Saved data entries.
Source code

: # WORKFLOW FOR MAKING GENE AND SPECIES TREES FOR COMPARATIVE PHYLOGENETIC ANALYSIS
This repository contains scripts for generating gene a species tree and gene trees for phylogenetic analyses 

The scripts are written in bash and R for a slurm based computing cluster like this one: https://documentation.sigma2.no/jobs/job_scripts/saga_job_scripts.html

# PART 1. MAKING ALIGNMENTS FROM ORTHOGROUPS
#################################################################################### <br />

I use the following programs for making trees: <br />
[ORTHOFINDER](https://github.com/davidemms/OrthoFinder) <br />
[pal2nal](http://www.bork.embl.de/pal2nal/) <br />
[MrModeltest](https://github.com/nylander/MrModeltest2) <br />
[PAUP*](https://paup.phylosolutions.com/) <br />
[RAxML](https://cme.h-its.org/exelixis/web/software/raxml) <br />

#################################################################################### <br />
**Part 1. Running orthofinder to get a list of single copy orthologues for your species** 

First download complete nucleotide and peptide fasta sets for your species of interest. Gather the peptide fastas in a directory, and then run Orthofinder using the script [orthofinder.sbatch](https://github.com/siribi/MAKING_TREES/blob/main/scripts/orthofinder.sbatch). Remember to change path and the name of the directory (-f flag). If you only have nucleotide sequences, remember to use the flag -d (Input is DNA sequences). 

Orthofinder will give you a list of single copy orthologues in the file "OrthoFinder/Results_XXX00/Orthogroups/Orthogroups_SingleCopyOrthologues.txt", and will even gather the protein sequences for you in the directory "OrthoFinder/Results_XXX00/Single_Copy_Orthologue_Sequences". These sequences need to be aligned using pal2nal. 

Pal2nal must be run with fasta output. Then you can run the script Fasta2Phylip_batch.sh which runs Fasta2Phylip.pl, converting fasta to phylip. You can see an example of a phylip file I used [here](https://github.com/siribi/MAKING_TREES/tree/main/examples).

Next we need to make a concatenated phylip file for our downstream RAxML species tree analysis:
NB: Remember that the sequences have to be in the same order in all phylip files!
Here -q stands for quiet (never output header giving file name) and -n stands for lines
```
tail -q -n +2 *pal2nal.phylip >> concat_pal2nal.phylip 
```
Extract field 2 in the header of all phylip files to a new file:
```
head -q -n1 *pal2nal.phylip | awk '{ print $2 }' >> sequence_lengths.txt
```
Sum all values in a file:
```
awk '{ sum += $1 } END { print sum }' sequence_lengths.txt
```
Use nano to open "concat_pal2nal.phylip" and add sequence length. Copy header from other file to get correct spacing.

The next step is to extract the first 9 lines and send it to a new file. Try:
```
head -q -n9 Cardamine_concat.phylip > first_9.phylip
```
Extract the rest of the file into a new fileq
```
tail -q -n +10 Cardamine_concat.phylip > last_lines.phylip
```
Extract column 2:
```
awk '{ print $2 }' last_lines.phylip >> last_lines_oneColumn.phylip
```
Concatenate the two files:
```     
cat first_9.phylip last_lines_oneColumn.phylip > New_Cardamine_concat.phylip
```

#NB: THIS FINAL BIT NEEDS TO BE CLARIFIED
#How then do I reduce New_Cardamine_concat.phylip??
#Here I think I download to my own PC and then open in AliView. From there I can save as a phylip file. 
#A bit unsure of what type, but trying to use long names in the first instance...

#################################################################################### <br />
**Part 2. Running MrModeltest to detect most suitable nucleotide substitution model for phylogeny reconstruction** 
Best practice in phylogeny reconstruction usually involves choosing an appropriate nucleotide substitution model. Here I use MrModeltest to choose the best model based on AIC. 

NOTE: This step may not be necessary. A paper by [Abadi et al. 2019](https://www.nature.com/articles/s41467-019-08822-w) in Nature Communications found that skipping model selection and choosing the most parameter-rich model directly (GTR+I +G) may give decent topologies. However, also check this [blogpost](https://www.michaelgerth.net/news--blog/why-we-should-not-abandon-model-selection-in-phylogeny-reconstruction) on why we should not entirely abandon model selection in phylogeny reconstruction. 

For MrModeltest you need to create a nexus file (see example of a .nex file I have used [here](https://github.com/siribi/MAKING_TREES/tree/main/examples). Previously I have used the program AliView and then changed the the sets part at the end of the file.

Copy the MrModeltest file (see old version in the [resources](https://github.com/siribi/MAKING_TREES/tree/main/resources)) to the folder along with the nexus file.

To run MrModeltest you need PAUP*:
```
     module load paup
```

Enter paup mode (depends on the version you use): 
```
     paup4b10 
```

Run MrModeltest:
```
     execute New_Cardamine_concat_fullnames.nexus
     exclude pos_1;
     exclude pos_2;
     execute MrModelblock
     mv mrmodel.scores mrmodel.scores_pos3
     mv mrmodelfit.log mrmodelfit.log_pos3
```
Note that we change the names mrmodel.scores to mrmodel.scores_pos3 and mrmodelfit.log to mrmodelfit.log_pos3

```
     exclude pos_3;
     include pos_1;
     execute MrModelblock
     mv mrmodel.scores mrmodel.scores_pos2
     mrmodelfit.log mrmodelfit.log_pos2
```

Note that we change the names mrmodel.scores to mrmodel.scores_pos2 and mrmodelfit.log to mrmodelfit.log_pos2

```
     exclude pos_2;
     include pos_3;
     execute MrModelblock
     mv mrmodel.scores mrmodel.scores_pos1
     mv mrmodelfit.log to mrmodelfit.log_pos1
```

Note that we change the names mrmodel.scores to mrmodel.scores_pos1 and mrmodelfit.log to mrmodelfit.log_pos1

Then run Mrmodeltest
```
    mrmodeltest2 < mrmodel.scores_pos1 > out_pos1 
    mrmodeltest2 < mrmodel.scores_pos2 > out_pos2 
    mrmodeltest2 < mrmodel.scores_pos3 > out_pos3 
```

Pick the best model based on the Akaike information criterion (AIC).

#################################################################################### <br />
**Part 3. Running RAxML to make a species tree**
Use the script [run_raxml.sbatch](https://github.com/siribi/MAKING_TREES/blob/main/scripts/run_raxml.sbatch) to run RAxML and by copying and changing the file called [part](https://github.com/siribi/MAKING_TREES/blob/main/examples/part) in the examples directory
* * *
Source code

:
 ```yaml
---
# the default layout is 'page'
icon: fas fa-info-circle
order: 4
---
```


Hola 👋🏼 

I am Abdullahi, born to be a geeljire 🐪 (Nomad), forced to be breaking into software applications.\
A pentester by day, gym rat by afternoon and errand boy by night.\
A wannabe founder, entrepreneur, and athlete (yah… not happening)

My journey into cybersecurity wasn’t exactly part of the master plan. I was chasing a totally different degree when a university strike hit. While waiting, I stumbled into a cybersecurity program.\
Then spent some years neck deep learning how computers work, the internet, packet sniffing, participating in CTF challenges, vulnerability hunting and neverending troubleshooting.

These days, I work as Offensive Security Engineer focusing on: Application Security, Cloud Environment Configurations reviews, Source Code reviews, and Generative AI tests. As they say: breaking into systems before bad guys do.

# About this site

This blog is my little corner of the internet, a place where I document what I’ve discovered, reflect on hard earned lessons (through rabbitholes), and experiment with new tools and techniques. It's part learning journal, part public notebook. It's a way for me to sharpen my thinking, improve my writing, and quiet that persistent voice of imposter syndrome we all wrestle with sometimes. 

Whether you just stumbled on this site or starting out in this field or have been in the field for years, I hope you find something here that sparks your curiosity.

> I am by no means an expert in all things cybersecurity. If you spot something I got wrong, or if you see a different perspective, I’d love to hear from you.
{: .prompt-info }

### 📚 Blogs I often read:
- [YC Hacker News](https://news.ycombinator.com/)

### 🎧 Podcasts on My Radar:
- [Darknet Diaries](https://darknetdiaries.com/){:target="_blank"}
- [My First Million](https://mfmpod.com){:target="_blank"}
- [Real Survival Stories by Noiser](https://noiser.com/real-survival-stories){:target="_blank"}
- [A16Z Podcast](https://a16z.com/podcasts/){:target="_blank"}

Problem description. Transcribe the records above exactly, beginning at the line that contains "COMPARATIVE PHYLOGENETIC ANALYSIS" and ending with the line that contains "This repository contains", both included, and nothing else.

Answer to this problem.
: # WORKFLOW FOR MAKING GENE AND SPECIES TREES FOR COMPARATIVE PHYLOGENETIC ANALYSIS
This repository contains scripts for generating gene a species tree and gene trees for phylogenetic analyses 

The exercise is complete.